Phospholipid microbubbles targeted to P-selectin (MB(p)) were created by conjugating monoclonal antibodies against murine P-selectin to the lipid shell. The microvascular behaviors of MB(p) and control microbubbles without antibody (MB) or with isotype control antibody (MB(iso)) were assessed by intravital microscopy of cremasteric venules of control and tumor necrosis factor (TNF)-alpha-stimulated wild-type mice. Retention of all microbubbles increased (P<0.05) with TNF-alpha treatment because of increased attachment to activated leukocytes.

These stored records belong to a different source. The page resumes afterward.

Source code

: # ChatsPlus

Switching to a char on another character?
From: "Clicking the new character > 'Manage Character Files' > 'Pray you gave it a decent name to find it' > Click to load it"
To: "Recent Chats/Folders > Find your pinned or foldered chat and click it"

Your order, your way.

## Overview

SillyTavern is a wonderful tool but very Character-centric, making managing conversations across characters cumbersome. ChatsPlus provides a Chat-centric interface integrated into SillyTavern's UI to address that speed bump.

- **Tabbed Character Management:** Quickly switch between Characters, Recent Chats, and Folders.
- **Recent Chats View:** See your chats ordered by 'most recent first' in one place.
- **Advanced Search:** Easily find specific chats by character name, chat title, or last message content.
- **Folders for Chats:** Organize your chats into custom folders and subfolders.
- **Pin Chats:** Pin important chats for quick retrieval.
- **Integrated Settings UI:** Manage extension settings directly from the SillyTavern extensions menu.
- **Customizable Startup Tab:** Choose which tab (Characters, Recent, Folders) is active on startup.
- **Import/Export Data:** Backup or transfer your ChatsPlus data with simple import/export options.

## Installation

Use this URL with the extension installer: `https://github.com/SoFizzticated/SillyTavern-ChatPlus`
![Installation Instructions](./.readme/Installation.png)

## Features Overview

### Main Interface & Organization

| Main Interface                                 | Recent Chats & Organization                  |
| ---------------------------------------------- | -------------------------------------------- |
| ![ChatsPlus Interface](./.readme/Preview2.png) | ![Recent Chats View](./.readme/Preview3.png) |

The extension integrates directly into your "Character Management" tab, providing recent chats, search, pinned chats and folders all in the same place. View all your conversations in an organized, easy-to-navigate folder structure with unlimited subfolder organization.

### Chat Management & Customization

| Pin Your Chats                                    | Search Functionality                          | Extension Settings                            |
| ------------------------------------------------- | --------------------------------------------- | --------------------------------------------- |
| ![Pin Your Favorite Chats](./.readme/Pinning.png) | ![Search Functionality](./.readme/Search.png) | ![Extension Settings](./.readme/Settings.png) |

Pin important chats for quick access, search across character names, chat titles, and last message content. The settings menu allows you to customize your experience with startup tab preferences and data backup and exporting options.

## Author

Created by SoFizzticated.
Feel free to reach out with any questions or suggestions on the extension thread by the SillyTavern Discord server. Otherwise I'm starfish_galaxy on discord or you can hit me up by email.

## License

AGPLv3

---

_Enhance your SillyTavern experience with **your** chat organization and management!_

Extensive attachment of MB(p) directly to the venular endothelium or to adherent platelet-leukocyte aggregates was observed in TNF-alpha-stimulated mice, resulting in 4-fold greater (P<0.01) retention of MB(p) than either MB(iso) or MB. Enhanced retention of MB(p) was completely abolished in TNF-alpha-stimulated P-selectin-deficient mice. The ultrasound signal from microbubbles retained in inflamed tissue was assessed by contrast-enhanced renal ultrasound imaging of the kidneys of mice undergoing ischemia-reperfusion injury. In wild-type mice, this signal was significantly higher (P<0.05) for MB(p) (12+/-2 U) than either MB(iso) (6+/-3 U) or MB (5+/-3 U). In P-selectin-deficient mice, the signal for MB(p) was equivalent to that from control microbubbles.


Microvascular retention of microbubbles targeted to P-selectin produces strong signal enhancement on ultrasound imaging of inflamed tissue. These results suggest that site-targeted microbubbles may be used to assess inflammation, tissue injury, and other endothelial responses noninvasively with ultrasound.